Seven Ways to Help Your Nonverbal Child Speak


This week, researchers published the hopeful findings that, even after age 4, many nonverbal children with autism eventually develop language. (Read our news story here.)

For good reason, families, teachers and others want to know how they can promote language development in nonverbal children or teenagers with autism. The good news is that research has produced a number of effective strategies.

But before we share our “top tips,” it’s important to remember that each person with autism is unique. Even with tremendous effort, a strategy that works well with one child or teenager may not work with another. And even though every person with autism can learn to communicate, it’s not always through spoken language. Nonverbal individuals with autism have much to contribute to society and can live fulfilling lives with the help of visual supports and assistive technologies.

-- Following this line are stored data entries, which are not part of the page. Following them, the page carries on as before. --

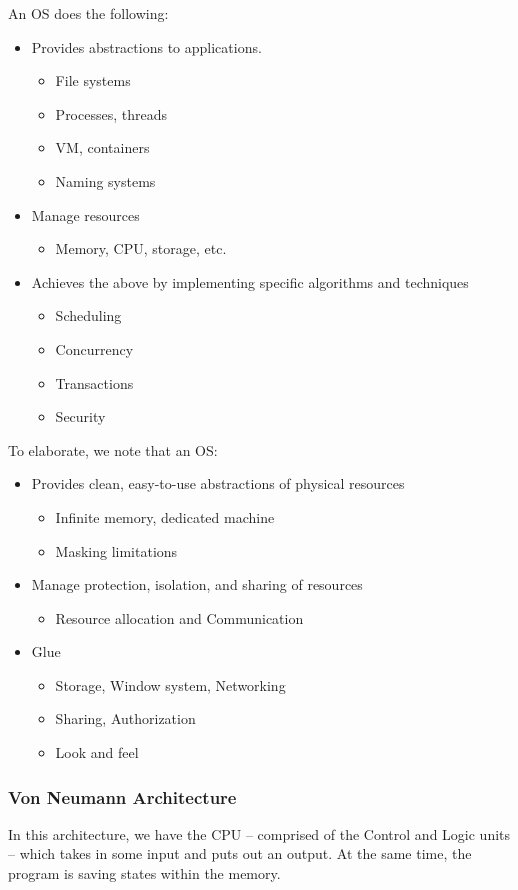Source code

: \documentclass[openany]{book}
\begin{document}
An OS does the following:
\begin{itemize}
	\item Provides abstractions to applications.
	\begin{itemize}
		\item File systems
		\item Processes, threads
		\item VM, containers
		\item Naming systems
	\end{itemize}
	\item Manage resources
	\begin{itemize}
		\item Memory, CPU, storage, etc.
	\end{itemize}
	\item Achieves the above by implementing specific algorithms and techniques
	\begin{itemize}
		\item Scheduling
		\item Concurrency
		\item Transactions
		\item Security
	\end{itemize}
\end{itemize}

To elaborate, we note that an OS:
\begin{itemize}
	\item Provides clean, easy-to-use abstractions of physical resources
	\begin{itemize}
		\item Infinite memory, dedicated machine
		\item Masking limitations
	\end{itemize}
	\item Manage protection, isolation, and sharing of resources
	\begin{itemize}
		\item Resource allocation and Communication
	\end{itemize}
	\item Glue
	\begin{itemize}
		\item Storage, Window system, Networking
		\item Sharing, Authorization
		\item Look and feel
	\end{itemize}
\end{itemize}
\subsubsection{Von Neumann Architecture}
In this architecture, we have the CPU -- comprised of the Control and Logic units -- which takes in some input and puts out an output. At the same time, the program is saving states within the memory.
\end{document}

So here are our top seven strategies for promoting language development in nonverbal children and adolescents with autism:

1. Encourage play and social interaction. Children learn through play, and that includes learning language. Interactive play provides enjoyable opportunities for you and your child to communicate. Try a variety of games to find those your child enjoys. Also try playful activities that promote social interaction. Examples include singing, reciting nursery rhymes and gentle roughhousing. During your interactions, position yourself in front of your child and close to eye level – so it’s easier for your child to see and hear you.

2. Imitate your child. Mimicking your child’s sounds and play behaviors will encourage more vocalizing and interaction. It also encourages your child to copy you and take turns. Make sure you imitate how your child is playing – so long as it’s a positive behavior. For example, when your child rolls a car, you roll a car. If he or she crashes the car, you crash yours too. But don’t imitate throwing the car!